Fantastic Four
Year: | 2015 |
Studio: | 20th Century Fox |
Director: | Josh Trank |
Writer: | Jeremy Slater/Simon Kinberg/Josh Trank |
Cast: | Miles Teller, Kata Mara, Michael B Jordan, Jamie Bell, Toby Kebbell, Reg Cathey, Tim Blake Nelson, Dan Castellaneta |
I never would have been interested in seeing this film under normal circumstances. Aside from being another superhero origin film (a reboot of a reboot, in this case), there's never been a decent Fantastic Four movie, from the cheesy Corman 90s effort to those dreadfully twee outings with Ioan Gruffudd, Jessica Alba, Chris Evans and Michael Chilklis, it just seems one of those franchises they can't get right.
But just like you can't quite look away when you see footage of 9/11 or that awful crash at 1995's Le Mans, the official press and online chatter surrounding how woeful this film was at the time made me curious.
I don't know what kind of quality people are expecting from comic book movies these days (to say nothing of Fantastic Four movies), but there were only two real clangers I could see. One is visual, where Reed (Miles Teller) wakes up in the aftermath of the interdimensional visit that gives him super stretch ability. He's lying on a gurney in a top secret lab with his extended limbs held up by stirrups, and the CGI of his plastic arms and legs is simply awful.

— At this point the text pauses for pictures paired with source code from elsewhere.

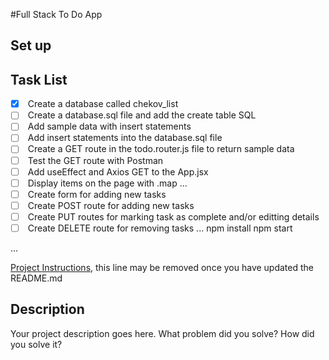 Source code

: #Full Stack To Do App

## Set up


## Task List
- [x]  Create a database called chekov_list
- [ ]  Create a database.sql file and add the create table SQL
- [ ]  Add sample data with insert statements
- [ ]  Add insert statements into the database.sql file
- [ ]  Create a GET route in the todo.router.js file to return sample data
- [ ]  Test the GET route with Postman
- [ ]  Add useEffect and Axios GET to the App.jsx
- [ ]  Display items on the page with .map ...
- [ ]  Create form for adding new tasks
- [ ]  Create POST route for adding new tasks
- [ ]  Create PUT routes for marking task as complete and/or editting details
- [ ]  Create DELETE route for removing tasks
...
npm install
npm start

...




 
[Project Instructions](./INSTRUCTIONS.md), this line may be removed once you have updated the README.md

## Description

Your project description goes here. What problem did you solve? How did you solve it?

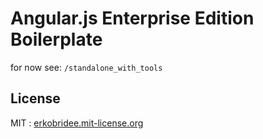 # Angular.js Enterprise Edition Boilerplate

for now see: `/standalone_with_tools`

## License

MIT : [erkobridee.mit-license.org](http://erkobridee.mit-license.org) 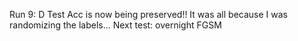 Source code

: Run 9: D Test Acc is now being preserved!! It was all because I was randomizing the labels...
Next test: overnight FGSM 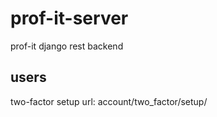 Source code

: # prof-it-server
prof-it django rest backend

## users
 two-factor setup url: account/two_factor/setup/
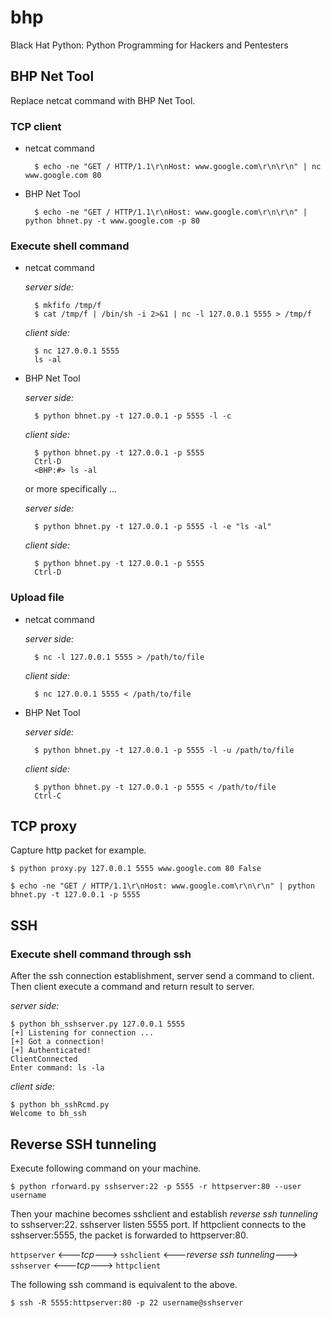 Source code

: # bhp
Black Hat Python: Python Programming for Hackers and Pentesters

## BHP Net Tool
Replace netcat command with BHP Net Tool.

### TCP client
* netcat command

		$ echo -ne "GET / HTTP/1.1\r\nHost: www.google.com\r\n\r\n" | nc www.google.com 80

* BHP Net Tool

		$ echo -ne "GET / HTTP/1.1\r\nHost: www.google.com\r\n\r\n" | python bhnet.py -t www.google.com -p 80

### Execute shell command
* netcat command

	*server side:*

		$ mkfifo /tmp/f
		$ cat /tmp/f | /bin/sh -i 2>&1 | nc -l 127.0.0.1 5555 > /tmp/f

	*client side:*

		$ nc 127.0.0.1 5555
		ls -al

* BHP Net Tool

	*server side:*

		$ python bhnet.py -t 127.0.0.1 -p 5555 -l -c

	*client side:*

		$ python bhnet.py -t 127.0.0.1 -p 5555
		Ctrl-D
		<BHP:#> ls -al

	or more specifically ...

	*server side:*

		$ python bhnet.py -t 127.0.0.1 -p 5555 -l -e "ls -al"

	*client side:*

		$ python bhnet.py -t 127.0.0.1 -p 5555
		Ctrl-D


### Upload file
* netcat command

	*server side:*

		$ nc -l 127.0.0.1 5555 > /path/to/file

	*client side:*

		$ nc 127.0.0.1 5555 < /path/to/file

* BHP Net Tool

	*server side:*

		$ python bhnet.py -t 127.0.0.1 -p 5555 -l -u /path/to/file

	*client side:*

		$ python bhnet.py -t 127.0.0.1 -p 5555 < /path/to/file
		Ctrl-C

## TCP proxy
Capture http packet for example.

	$ python proxy.py 127.0.0.1 5555 www.google.com 80 False

	$ echo -ne "GET / HTTP/1.1\r\nHost: www.google.com\r\n\r\n" | python bhnet.py -t 127.0.0.1 -p 5555

## SSH

### Execute shell command through ssh

After the ssh connection establishment, server send a command to client. Then client execute a command and return result to server.

*server side:*

	$ python bh_sshserver.py 127.0.0.1 5555
	[+] Listening for connection ...
	[+] Got a connection!
	[+] Authenticated!
	ClientConnected
	Enter command: ls -la

*client side:*

	$ python bh_sshRcmd.py
	Welcome to bh_ssh

## Reverse SSH tunneling
Execute following command on your machine.

	$ python rforward.py sshserver:22 -p 5555 -r httpserver:80 --user username

Then your machine becomes sshclient and establish *reverse ssh tunneling* to sshserver:22.
sshserver listen 5555 port.
If httpclient connects to the sshserver:5555, the packet is forwarded to httpserver:80.

`httpserver` <---*tcp*---> `sshclient` <---*reverse ssh tunneling*---> `sshserver` <---*tcp*---> `httpclient`

The following ssh command is equivalent to the above.

	$ ssh -R 5555:httpserver:80 -p 22 username@sshserver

Another is structural, in that it feels like things have only just established what's going on and suddenly there's only 20 minutes left. The villain, Dr Doom (Toby Kebbell) returns from the evil dimension and you figure he's going to unleash hell on the world but you realise the movie's so close to being finished there'll only be time for him to fight the newly minted foursome and it'll all be over.
But I'm getting ahead of myself. Reed Richards (inexplicably) befriends Ben Grimm, a kid from the wrong side of the tracks who takes an interest in the machine Reed's building that will apparently open a portal to another dimension.
A few years later, in their teen/twentysomething forms of Teller and Jamie Bell, they attempt to show the working prototype at a science fair and nobody's interested apart from the shadowy government agents who show up.
Scientist Franklin Storm (Reg Cathey), it turns out, has devoted his life to build the device Reed and Ben did in high school. They're whisked off to a hidden military lab and given equipment, resources, expertise in the form of the shut-in who got the portal closer than ever until he went off the grid, Victor Von Doom (Kebbell), and Franklin's ultrasmart adopted daughter Sue (Kate Mara).
Her brother Johnny (Michael B Jordan) isn't as interested in working on the project as he is illegal street racing, but when he's bought back into the fold he, Reed, Ben and Victor get into the machine to whizz off to the other dimension through the portal.
But some magic sludge from the weird planet they find themselves on touches them all and for reasons I can't remember now or couldn't understand at the time, gives them the powers we know about them – Sue getting splashed with the goo and getting her invisibility/telekinesis powers as well.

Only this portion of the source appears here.